Directions: Pick the lines holding the string "article" out of the records and copy them.

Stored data
################
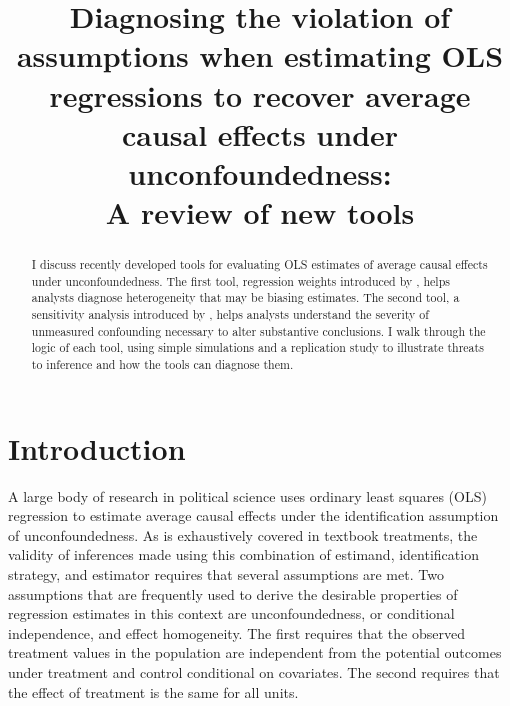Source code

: \documentclass[hidelinks,11pt]{article}
\begin{document}

\setarab
\vocalize
\transtrue
\arabfalse
\title{Diagnosing the violation of assumptions when estimating OLS regressions to recover average causal effects under unconfoundedness: \\A review of new tools}
      \maketitle
\doublespacing


\pagestyle{fancy}
\fancyhf{}

\begin{abstract}
I discuss recently developed tools for evaluating OLS estimates of average causal effects under unconfoundedness. The first tool, regression weights introduced by \citet{aronowsamii2016}, helps analysts diagnose heterogeneity that may be biasing estimates. The second tool, a sensitivity analysis introduced by \citet{cinellihazlett2020}, helps analysts understand the severity of unmeasured confounding necessary to alter substantive conclusions. I walk through the logic of each tool, using simple simulations and a replication study to illustrate threats to inference and how the tools can diagnose them.

\end{abstract}

\section{Introduction}

A large body of research in political science uses ordinary least squares (OLS) regression to estimate average causal effects under the identification assumption of unconfoundedness. As is exhaustively covered in textbook treatments, the validity of inferences made using this combination of estimand, identification strategy, and estimator requires that several assumptions are met. Two assumptions that are frequently used to derive the desirable properties of regression estimates in this context are unconfoundedness, or conditional independence, and effect homogeneity. The first requires that the observed treatment values in the population are independent from the potential outcomes under treatment and control conditional on covariates. The second requires that the effect of treatment is the same for all units.
\end{document}
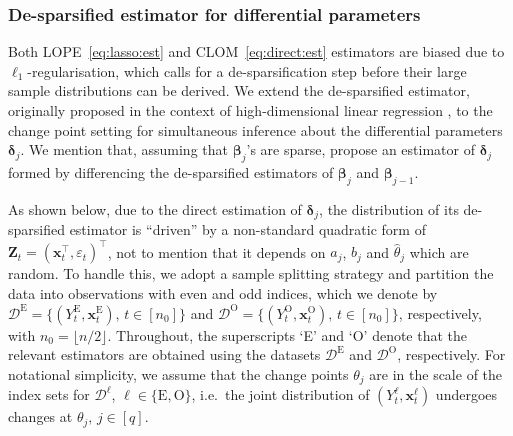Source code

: \documentclass[11pt, a4paper]{article}
\newcommand{\mbf}{\mathbf}
\newcommand{\mc}{\mathcal}
\newcommand{\vep}{\varepsilon}
\def\wh{\widehat}
\newcommand{\cp}{\theta}
\newcommand{\tE}{\text{E}}
\newcommand{\tO}{\text{O}}
\theoremstyle{definition}
\theoremstyle{definition}
\theoremstyle{definition}
\theoremstyle{definition}
\theoremstyle{definition}
\theoremstyle{remark}
\theoremstyle{definition}
\theoremstyle{definition}
\theoremstyle{definition}
\begin{document}
\subsubsection{De-sparsified estimator for differential parameters}
\label{sec:debiased}

Both LOPE~\eqref{eq:lasso:est} and CLOM~\eqref{eq:direct:est} estimators are biased due to $\ell_1$-regularisation, which calls for a de-sparsification step before their large sample distributions can be derived.
We extend the de-sparsified estimator, originally proposed in the context of high-dimensional linear regression \citep{zhang2014confidence, javanmard2014confidence, van2014asymptotically}, to the change point setting for simultaneous inference about the differential parameters $\bm\delta_j$.
We mention that, assuming that $\bm\beta_j$'s are sparse, \cite{liu2024simultaneous} propose an estimator of $\bm\delta_j$ formed by differencing the de-sparsified estimators of $\bm\beta_j$ and $\bm\beta_{j - 1}$.

As shown below, due to the direct estimation of $\bm\delta_j$, the distribution of its de-sparsified estimator is ``driven'' by a non-standard quadratic form of $\mbf Z_t = (\mbf x_t^\top, \vep_t)^\top$, not to mention that it depends on $a_j$, $b_j$ and $\wh\cp_j$ which are random.
To handle this,
we adopt a sample splitting strategy and partition the data into observations with even and odd indices, which we denote by $\mc D^{\tE} = \{(Y_t^{\tE}, \mbf x_t^{\tE}), \, t \in [n_0]\}$ and $\mc D^{\tO} = \{(Y_t^{\tO}, \mbf x_t^{\tO}), \, t \in [n_0]\}$, respectively, with $n_0 = \lfloor n/2 \rfloor$.
Throughout, the superscripts `E' and `O' denote that the relevant estimators are obtained using the datasets $\mc D^{\tE}$ and $\mc D^{\tO}$, respectively.
For notational simplicity, we assume that the change points $\cp_j$ are in the scale of the index sets for $\mc D^{\ell}$, $\ell \in \{\tE, \tO\}$, i.e.\ the joint distribution of $(Y^\ell_t, \mbf x^\ell_t)$ undergoes changes at $\cp_j, \, j \in [q]$. 
\end{document}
################
Output for this exercise:
: \documentclass[hidelinks,11pt]{article}
: \documentclass[11pt, a4paper]{article}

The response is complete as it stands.